Boyer: Fallout


Fallout

A Historian Reflects on America's Half-Century Encounter with Nuclear Weapons

Paul Boyer

The “fallout” from the nuclear arms race with its atmospheric tests, civil defense drills, superpower confrontations, and ever-present specter of mass annihilation was not limited to strontium-90 and other deadly substances: it also includes the mental and imaginative world of an entire generation, adults and children alike. It produced not only nightmares, worried conversations, and activist campaigns but also a diverse array of cultural artifacts, ranging from poems, novels, and paintings to popular songs, slang, movies, advertisements, radio shows, and TV specials. Without understanding this larger impact of the nuclear reality, large swaths of American thought and culture in the half century after 1945 become opaque and incomprehensible.

The essays range widely, from a discussion of the shattering impact of the news of Hiroshima and Nagasaki on a warweary nation in 1945 to ruminations on the 1995 Enola Gay controversy, when a proposed fiftieth-anniversary commemorative exhibit of the atomic bombing of Japan at the Smithsonian’s National Museum of American History generated bitter controversy.

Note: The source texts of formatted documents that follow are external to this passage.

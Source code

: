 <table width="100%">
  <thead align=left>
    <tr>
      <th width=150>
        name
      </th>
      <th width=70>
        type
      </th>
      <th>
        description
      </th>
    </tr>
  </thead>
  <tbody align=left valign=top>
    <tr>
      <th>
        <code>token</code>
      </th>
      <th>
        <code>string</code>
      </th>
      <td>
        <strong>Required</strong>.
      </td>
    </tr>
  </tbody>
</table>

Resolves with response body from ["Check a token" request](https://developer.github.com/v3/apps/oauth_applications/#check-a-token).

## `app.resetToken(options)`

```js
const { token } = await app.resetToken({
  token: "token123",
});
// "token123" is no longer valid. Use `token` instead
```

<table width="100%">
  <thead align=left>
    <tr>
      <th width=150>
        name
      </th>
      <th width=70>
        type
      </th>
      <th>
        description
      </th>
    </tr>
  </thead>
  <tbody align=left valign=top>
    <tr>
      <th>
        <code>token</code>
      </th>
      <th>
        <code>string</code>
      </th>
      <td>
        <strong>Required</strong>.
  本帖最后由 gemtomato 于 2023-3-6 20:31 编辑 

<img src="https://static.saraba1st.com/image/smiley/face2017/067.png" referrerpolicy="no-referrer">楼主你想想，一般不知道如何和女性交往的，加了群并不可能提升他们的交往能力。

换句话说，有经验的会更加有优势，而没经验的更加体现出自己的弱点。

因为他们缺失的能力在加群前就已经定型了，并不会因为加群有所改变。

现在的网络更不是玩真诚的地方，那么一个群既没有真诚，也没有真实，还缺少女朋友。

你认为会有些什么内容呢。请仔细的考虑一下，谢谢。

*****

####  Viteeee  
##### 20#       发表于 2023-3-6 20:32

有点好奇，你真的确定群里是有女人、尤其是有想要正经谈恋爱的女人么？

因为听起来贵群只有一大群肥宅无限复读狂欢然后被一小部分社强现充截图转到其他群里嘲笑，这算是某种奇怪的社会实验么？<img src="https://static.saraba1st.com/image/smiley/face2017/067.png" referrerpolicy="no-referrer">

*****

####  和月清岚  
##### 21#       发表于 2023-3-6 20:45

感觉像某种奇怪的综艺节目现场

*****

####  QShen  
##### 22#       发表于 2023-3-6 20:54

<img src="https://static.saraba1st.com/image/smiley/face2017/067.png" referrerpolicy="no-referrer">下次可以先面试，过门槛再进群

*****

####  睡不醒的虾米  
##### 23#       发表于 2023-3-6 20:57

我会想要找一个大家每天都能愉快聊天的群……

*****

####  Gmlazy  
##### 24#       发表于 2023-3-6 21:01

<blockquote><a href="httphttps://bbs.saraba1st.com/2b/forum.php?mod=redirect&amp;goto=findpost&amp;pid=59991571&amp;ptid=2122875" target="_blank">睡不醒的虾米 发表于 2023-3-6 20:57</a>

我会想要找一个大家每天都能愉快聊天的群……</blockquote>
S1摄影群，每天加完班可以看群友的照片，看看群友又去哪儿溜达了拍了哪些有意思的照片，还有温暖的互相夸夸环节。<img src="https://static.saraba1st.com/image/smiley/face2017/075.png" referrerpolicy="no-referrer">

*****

The book makes clear that even though the Cold War and the superpower nuclear arms race have ended, images of nuclear menace, and troubled memories of the atomic past, continue to stir uneasily in the American consciousness and to provide a fertile theme for mass culture productions, from video games to Hollywood films to best-selling thrillers. Fallout offers a fresh, readable, and timely look at a central shaping force in American culture over the past half century.